**Exercise:**
Every line of the data is to be retyped exactly.

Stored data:
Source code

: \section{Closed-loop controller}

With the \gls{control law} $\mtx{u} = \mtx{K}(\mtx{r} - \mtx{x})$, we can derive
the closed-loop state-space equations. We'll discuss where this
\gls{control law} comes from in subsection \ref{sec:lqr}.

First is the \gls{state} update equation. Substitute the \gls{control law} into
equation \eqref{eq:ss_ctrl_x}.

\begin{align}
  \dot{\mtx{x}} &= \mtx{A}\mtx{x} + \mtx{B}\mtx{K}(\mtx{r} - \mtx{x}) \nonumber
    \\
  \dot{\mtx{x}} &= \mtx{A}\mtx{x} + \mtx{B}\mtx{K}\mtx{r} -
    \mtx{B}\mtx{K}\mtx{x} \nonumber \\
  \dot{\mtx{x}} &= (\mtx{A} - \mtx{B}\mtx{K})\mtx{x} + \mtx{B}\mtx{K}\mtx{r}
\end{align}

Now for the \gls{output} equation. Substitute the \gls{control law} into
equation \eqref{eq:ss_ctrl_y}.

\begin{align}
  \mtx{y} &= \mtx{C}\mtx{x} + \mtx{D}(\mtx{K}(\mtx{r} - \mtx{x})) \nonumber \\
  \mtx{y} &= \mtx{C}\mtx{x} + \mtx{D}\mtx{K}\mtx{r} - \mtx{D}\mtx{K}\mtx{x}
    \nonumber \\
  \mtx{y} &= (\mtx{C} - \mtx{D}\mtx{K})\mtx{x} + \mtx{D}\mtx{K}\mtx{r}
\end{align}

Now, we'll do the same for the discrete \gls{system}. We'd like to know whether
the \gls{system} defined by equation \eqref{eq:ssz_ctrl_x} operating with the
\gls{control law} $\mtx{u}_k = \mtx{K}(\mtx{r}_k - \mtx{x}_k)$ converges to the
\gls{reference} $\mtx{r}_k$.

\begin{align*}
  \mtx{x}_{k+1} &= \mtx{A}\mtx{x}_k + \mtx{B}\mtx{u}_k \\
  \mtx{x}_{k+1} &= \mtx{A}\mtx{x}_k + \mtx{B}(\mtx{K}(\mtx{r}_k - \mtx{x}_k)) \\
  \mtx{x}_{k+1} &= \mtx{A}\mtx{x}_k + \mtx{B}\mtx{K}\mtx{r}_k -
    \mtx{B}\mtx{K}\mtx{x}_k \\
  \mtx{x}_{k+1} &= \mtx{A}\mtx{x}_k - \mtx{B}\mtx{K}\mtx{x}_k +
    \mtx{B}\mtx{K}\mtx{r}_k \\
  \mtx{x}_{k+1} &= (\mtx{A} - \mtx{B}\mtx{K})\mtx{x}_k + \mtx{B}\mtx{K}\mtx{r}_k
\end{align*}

**Result:**
Source code

: \section{Closed-loop controller}

With the \gls{control law} $\mtx{u} = \mtx{K}(\mtx{r} - \mtx{x})$, we can derive
the closed-loop state-space equations. We'll discuss where this
\gls{control law} comes from in subsection \ref{sec:lqr}.

First is the \gls{state} update equation. Substitute the \gls{control law} into
equation \eqref{eq:ss_ctrl_x}.

\begin{align}
  \dot{\mtx{x}} &= \mtx{A}\mtx{x} + \mtx{B}\mtx{K}(\mtx{r} - \mtx{x}) \nonumber
    \\
  \dot{\mtx{x}} &= \mtx{A}\mtx{x} + \mtx{B}\mtx{K}\mtx{r} -
    \mtx{B}\mtx{K}\mtx{x} \nonumber \\
  \dot{\mtx{x}} &= (\mtx{A} - \mtx{B}\mtx{K})\mtx{x} + \mtx{B}\mtx{K}\mtx{r}
\end{align}

Now for the \gls{output} equation. Substitute the \gls{control law} into
equation \eqref{eq:ss_ctrl_y}.

\begin{align}
  \mtx{y} &= \mtx{C}\mtx{x} + \mtx{D}(\mtx{K}(\mtx{r} - \mtx{x})) \nonumber \\
  \mtx{y} &= \mtx{C}\mtx{x} + \mtx{D}\mtx{K}\mtx{r} - \mtx{D}\mtx{K}\mtx{x}
    \nonumber \\
  \mtx{y} &= (\mtx{C} - \mtx{D}\mtx{K})\mtx{x} + \mtx{D}\mtx{K}\mtx{r}
\end{align}

Now, we'll do the same for the discrete \gls{system}. We'd like to know whether
the \gls{system} defined by equation \eqref{eq:ssz_ctrl_x} operating with the
\gls{control law} $\mtx{u}_k = \mtx{K}(\mtx{r}_k - \mtx{x}_k)$ converges to the
\gls{reference} $\mtx{r}_k$.

\begin{align*}
  \mtx{x}_{k+1} &= \mtx{A}\mtx{x}_k + \mtx{B}\mtx{u}_k \\
  \mtx{x}_{k+1} &= \mtx{A}\mtx{x}_k + \mtx{B}(\mtx{K}(\mtx{r}_k - \mtx{x}_k)) \\
  \mtx{x}_{k+1} &= \mtx{A}\mtx{x}_k + \mtx{B}\mtx{K}\mtx{r}_k -
    \mtx{B}\mtx{K}\mtx{x}_k \\
  \mtx{x}_{k+1} &= \mtx{A}\mtx{x}_k - \mtx{B}\mtx{K}\mtx{x}_k +
    \mtx{B}\mtx{K}\mtx{r}_k \\
  \mtx{x}_{k+1} &= (\mtx{A} - \mtx{B}\mtx{K})\mtx{x}_k + \mtx{B}\mtx{K}\mtx{r}_k
\end{align*}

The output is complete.